The Boy Who Saw extract

Direct from Simon Toyne’s upcoming thiller, The Boy Who Saw, we have this incredible sneak peek extract to share with you:


‘Three may keep a secret, If two of them are dead.’

Benjamin Franklin

Nothing else smells like blood.

Blood mixed with fear is something else again. Josef Engel had not smelled it in over seventy years – seventy years and he still remembered it like the years had been nothing. And this time the smell was coming from him.

He stared down at his shrunken body, his head too heavy to lift, old skin drooping like canvas over the frame of his ribs. Blood dripped vivid against the white of it, leaking from cuts in his chest that formed the Star of David. Other wounds tickled as they bled, slashes on his back where he’d been whipped, puncture wounds from something that had pinched his flesh together to cause fresh pain when he thought he’d already felt every kind there was. The pain was everything now, burning like fire through flesh that remained oddly slack and useless.

The man had come right before closing, walking into the shop and embracing Josef like an old friend. Josef had embraced him back, surprised by the action of this man dressed all in black like a shadow.
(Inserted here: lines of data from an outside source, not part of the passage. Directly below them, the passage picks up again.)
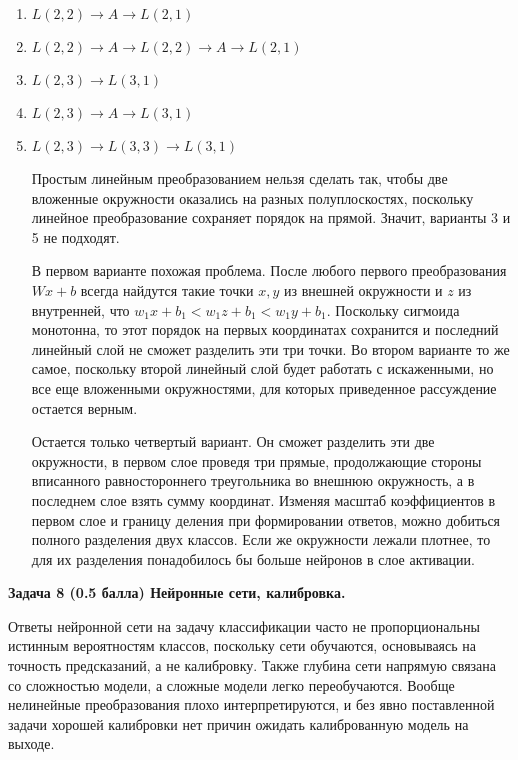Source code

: \documentclass[10pt]{article}
\begin{document}
	
	\begin{enumerate}
		\item $L(2, 2)\to A\to L(2, 1)$
		\item $L(2, 2) \to A \to L(2, 2) \to A \to L(2, 1)$
		\item $L(2, 3) \to L(3, 1)$
		\item $L(2, 3) \to A \to L(3, 1)$
		\item $L(2, 3) \to L(3, 3) \to L(3, 1)$
		
		Простым линейным преобразованием нельзя сделать так, чтобы две вложенные окружности оказались на разных полуплоскостях, поскольку линейное преобразование сохраняет порядок на прямой. Значит, варианты 3 и 5 не подходят.
		
		В первом варианте похожая проблема. После любого первого преобразования $Wx + b$ всегда найдутся такие точки $x, y$ из внешней окружности и $z$ из внутренней, что $w_1 x + b_1 < w_1 z + b_1 < w_1 y + b_1$. Поскольку сигмоида монотонна, то этот порядок на первых координатах сохранится и последний линейный слой не сможет разделить эти три точки. Во втором варианте то же самое, поскольку второй линейный слой будет работать с искаженными, но все еще вложенными окружностями, для которых приведенное рассуждение остается верным.
		
		Остается только четвертый вариант. Он сможет разделить эти две окружности, в первом слое проведя три прямые,  продолжающие стороны вписанного равностороннего треугольника во внешнюю окружность, а в последнем слое взять сумму координат. Изменяя масштаб коэффициентов в первом слое и границу деления при формировании ответов, можно добиться полного разделения двух классов. Если же окружности лежали плотнее, то для их разделения понадобилось бы больше нейронов в слое активации.
	\end{enumerate}
	
	
	
	
	\bigskip
	\textbf{Задача 8 (0.5 балла) Нейронные сети, калибровка.}
	
	
	Ответы нейронной сети на задачу классификации часто не пропорциональны истинным вероятностям классов, поскольку сети обучаются, основываясь на точность предсказаний, а не калибровку. Также глубина сети напрямую связана со сложностью модели, а сложные модели легко переобучаются. Вообще нелинейные преобразования плохо интерпретируются, и без явно поставленной задачи хорошей калибровки нет причин ожидать калиброванную модель на выходе.
	
	
	\bigskip
	
	
	
	
\end{document}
Then he had felt the pinprick on his neck and tried to pull away, but the shadow man had held him tight and a cold numbness had quickly spread out from the pinprick and into his whole body. He had tried to call for help but it had come out as a drooling moan and his head fell forward on neck muscles no longer able to support the weight of his skull. There was no one around to hear anyway and the man must have known, for he had not been agitated or hurried as he calmly steered Josef to the centre of his atelier through the headless mannequins. He had slumped to the floor in the centre of the room, his arthritic knees cracking like gunshots, another memory from seventy years ago.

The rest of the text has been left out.